TASK DETAILS:
Collect every line below that contains the word "begin".
START EXERCISE MATERIALS
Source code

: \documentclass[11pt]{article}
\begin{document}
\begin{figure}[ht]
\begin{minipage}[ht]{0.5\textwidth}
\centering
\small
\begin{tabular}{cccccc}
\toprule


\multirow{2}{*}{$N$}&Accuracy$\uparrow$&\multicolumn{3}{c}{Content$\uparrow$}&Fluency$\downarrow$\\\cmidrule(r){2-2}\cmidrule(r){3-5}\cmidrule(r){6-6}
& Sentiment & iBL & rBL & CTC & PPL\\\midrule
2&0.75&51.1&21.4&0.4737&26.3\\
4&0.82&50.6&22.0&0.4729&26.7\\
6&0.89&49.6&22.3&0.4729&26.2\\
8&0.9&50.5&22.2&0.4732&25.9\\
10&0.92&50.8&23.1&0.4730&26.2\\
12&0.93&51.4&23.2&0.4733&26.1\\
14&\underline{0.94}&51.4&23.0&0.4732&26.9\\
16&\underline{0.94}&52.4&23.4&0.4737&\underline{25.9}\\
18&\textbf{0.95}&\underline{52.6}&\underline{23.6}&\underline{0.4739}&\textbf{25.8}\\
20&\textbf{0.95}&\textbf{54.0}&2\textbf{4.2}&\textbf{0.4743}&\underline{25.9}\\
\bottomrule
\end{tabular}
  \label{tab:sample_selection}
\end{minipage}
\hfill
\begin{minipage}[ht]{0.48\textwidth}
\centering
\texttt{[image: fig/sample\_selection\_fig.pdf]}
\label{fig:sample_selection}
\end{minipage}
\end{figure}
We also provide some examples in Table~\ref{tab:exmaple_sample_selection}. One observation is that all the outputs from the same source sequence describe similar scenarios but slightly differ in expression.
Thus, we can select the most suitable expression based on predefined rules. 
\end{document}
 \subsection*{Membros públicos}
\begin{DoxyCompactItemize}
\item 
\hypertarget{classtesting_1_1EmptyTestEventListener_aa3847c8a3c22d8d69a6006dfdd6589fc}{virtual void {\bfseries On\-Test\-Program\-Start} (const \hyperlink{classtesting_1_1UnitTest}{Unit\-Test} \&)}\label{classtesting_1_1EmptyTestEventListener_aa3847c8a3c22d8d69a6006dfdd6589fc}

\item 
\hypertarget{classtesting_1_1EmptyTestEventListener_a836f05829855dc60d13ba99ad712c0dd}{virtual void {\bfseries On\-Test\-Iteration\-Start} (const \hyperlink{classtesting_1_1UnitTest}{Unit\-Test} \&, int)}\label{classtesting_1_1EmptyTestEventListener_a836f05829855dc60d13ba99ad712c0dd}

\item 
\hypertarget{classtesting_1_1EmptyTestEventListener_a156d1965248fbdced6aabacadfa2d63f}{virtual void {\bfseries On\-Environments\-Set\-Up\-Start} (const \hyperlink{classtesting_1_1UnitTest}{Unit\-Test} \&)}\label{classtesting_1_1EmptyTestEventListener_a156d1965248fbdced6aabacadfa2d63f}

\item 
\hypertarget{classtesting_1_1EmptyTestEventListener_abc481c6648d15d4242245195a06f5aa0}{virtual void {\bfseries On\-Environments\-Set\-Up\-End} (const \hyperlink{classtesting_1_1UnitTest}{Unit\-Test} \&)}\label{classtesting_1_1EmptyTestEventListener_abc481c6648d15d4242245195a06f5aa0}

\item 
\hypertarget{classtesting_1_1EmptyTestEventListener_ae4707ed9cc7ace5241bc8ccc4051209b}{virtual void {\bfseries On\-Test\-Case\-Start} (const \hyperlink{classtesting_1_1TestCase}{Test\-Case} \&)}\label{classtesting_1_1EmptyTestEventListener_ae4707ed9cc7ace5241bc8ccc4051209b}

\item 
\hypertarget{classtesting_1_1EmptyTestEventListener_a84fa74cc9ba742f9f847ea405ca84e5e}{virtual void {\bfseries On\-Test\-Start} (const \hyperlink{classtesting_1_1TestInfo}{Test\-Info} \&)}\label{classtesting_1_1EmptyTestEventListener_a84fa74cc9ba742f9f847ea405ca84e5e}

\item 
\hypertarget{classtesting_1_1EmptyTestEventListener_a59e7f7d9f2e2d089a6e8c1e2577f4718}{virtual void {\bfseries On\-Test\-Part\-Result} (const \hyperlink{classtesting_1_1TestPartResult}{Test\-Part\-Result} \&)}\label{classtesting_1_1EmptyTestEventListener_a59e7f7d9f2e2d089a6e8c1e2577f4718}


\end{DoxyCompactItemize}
END EXERCISE MATERIALS
EXERCISE ANSWER:
\begin{document}
\begin{figure}[ht]
\begin{minipage}[ht]{0.5\textwidth}
\begin{tabular}{cccccc}
\begin{minipage}[ht]{0.48\textwidth}
\begin{DoxyCompactItemize}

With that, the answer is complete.